China Telecom Corp Ltd (Beijing, P.R.C.), the smallest of the country's three carriers, is considering entering the U.S. wireless market by offering services to handset consumers who frequent both countries, a company executive said on Wednesday.
China Telecom plans to work out a scheme using MVNO (mobile virtual network operator), aiming to use the network infrastructure of a U.S. operator to provide such services, the executive said.
He said he did not expect significant regulatory hurdles for the MVNO plan, although some analysts are skeptical.
"We're trying to see if we can work with U.S. telecom operators so that we can come up with SIM cards that carry two numbers -- one U.S. and one China," the executive, who declined to be identified because he was not authorized to speak to the media, told Reuters.
Since each SIM card would carry two numbers, consumers, such as Chinese residents and students in the United States, would be charged two monthly fees, which will be more cost-effective than roaming charges, he said, declining to say which U.S. operators the company was talking to.
"China Telecom's entry would be positive for the carrier(s) that they partner with or acquire.
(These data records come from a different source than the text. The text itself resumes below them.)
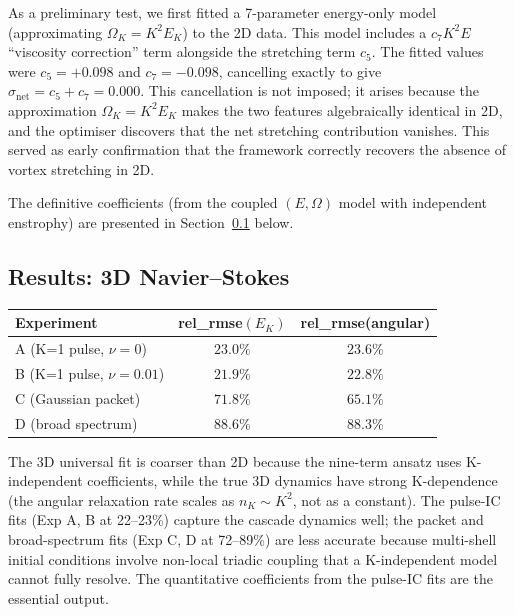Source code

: \documentclass[11pt,a4paper]{article}
\theoremstyle{remark}
\begin{document}
As a preliminary test, we first fitted a 7-parameter energy-only model (approximating $\Omega_K = K^2 E_K$) to the 2D data.  This model includes a $c_7 K^2 E$ ``viscosity correction'' term alongside the stretching term $c_5$.  The fitted values were $c_5 = +0.098$ and $c_7 = -0.098$, cancelling exactly to give $\sigma_{\mathrm{net}} = c_5 + c_7 = 0.000$.  This cancellation is not imposed; it arises because the approximation $\Omega_K = K^2 E_K$ makes the two features algebraically identical in 2D, and the optimiser discovers that the net stretching contribution vanishes.  This served as early confirmation that the framework correctly recovers the absence of vortex stretching in 2D.

The definitive coefficients (from the coupled $(E, \Omega)$ model with independent enstrophy) are presented in Section~\ref{sec:results-3d} below.

\subsection{Results: 3D Navier--Stokes}\label{sec:results-3d}

\begin{center}
\begin{tabular}{lcc}
\toprule
Experiment & rel\_rmse$(E_K)$ & rel\_rmse(angular) \\
\midrule
A (K=1 pulse, $\nu=0$)           & $23.0\%$ & $23.6\%$ \\
B (K=1 pulse, $\nu=0.01$)        & $21.9\%$ & $22.8\%$ \\
C (Gaussian packet)                & $71.8\%$ & $65.1\%$ \\
D (broad spectrum)                 & $88.6\%$ & $88.3\%$ \\
\bottomrule
\end{tabular}
\end{center}

The 3D universal fit is coarser than 2D because the nine-term ansatz uses K-independent coefficients, while the true 3D dynamics have strong K-dependence (the angular relaxation rate scales as $n_K \sim K^2$, not as a constant).  The pulse-IC fits (Exp A, B at 22--23\%) capture the cascade dynamics well; the packet and broad-spectrum fits (Exp C, D at 72--89\%) are less accurate because multi-shell initial conditions involve non-local triadic coupling that a K-independent model cannot fully resolve.  The quantitative coefficients from the pulse-IC fits are the essential output.
\end{document}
We think the most likely beneficiary is either Sprint or Verizon , though it is too early to know for sure," Credit Suisse said in a report. "Any new entrant is worrying for the industry as a whole, particularly a well-funded new entrant with a low cost of capital. However, the list of failed MVNOs is extremely long and few MVNOs have had any lasting impact on the industry."
China Telecom now provides fixed line services to corporate customers in the United States, but sees the wireless mobile sector as one that is potentially lucrative for it since many Chinese travel between the two countries.
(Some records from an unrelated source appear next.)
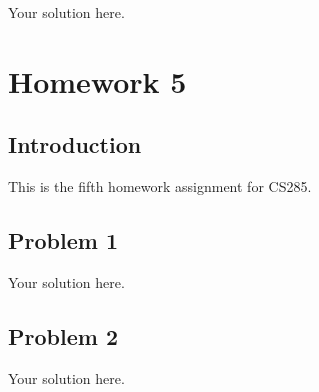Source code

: \documentclass[12pt,oneside]{book}
\begin{document}
Your solution here.

\chapter{Homework 5}

\section{Introduction}

This is the fifth homework assignment for CS285.

\section{Problem 1}

Your solution here.

\section{Problem 2}

Your solution here.
\end{document}
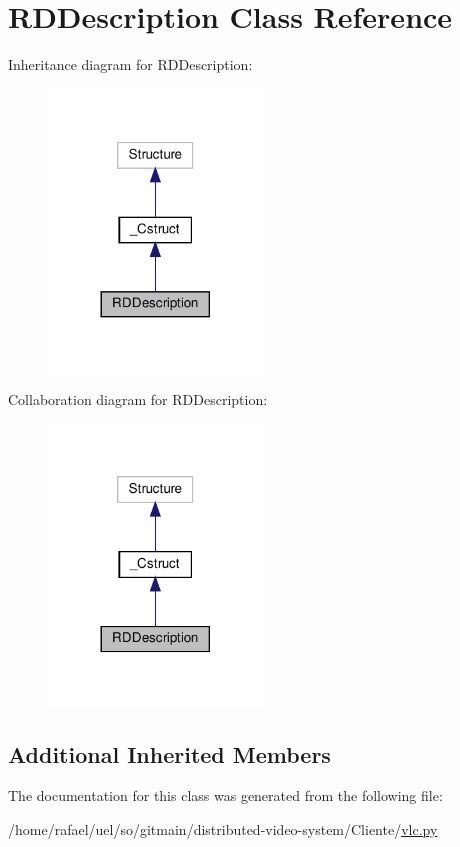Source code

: \hypertarget{classvlc_1_1_r_d_description}{}\section{R\+D\+Description Class Reference}
\label{classvlc_1_1_r_d_description}


Inheritance diagram for R\+D\+Description\+:
\nopagebreak
\begin{figure}[H]
\begin{center}
\leavevmode
\includegraphics[width=161pt]{classvlc_1_1_r_d_description__inherit__graph}
\end{center}
\end{figure}


Collaboration diagram for R\+D\+Description\+:
\nopagebreak
\begin{figure}[H]
\begin{center}
\leavevmode
\includegraphics[width=161pt]{classvlc_1_1_r_d_description__coll__graph}
\end{center}
\end{figure}
\subsection*{Additional Inherited Members}


The documentation for this class was generated from the following file\+:\begin{DoxyCompactItemize}
\item 
/home/rafael/uel/so/gitmain/distributed-\/video-\/system/\+Cliente/\hyperlink{vlc_8py}{vlc.\+py}\end{DoxyCompactItemize}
A Bloomberg report quoted Donald Tan, president of China Telecom Americas, as saying in an interview that the carrier will consider buying or setting up its own wireless infrastructure if demand for the mobile service was strong.
However, some analysts and the executive in Asia said it was unlikely that the U.S. government would give the green light to such infrastructure plans due to national security concerns.
China's top network equipment makers, Huawei Technologies (Shenzhen, P.R.C.) and ZTE Corp (Shenzhen, P.R.C.), have had problems trying to crack into the U.S. market despite success elsewhere in the world, including Asia and Europe.
Earlier this year, Huawei said it would back away from its acquisition of U.S. server technology company 3Leaf's assets, bowing to pressure from a U.S. government panel that had suggested it should divest the assets amid concerns from critics that it might retain links with China's security services.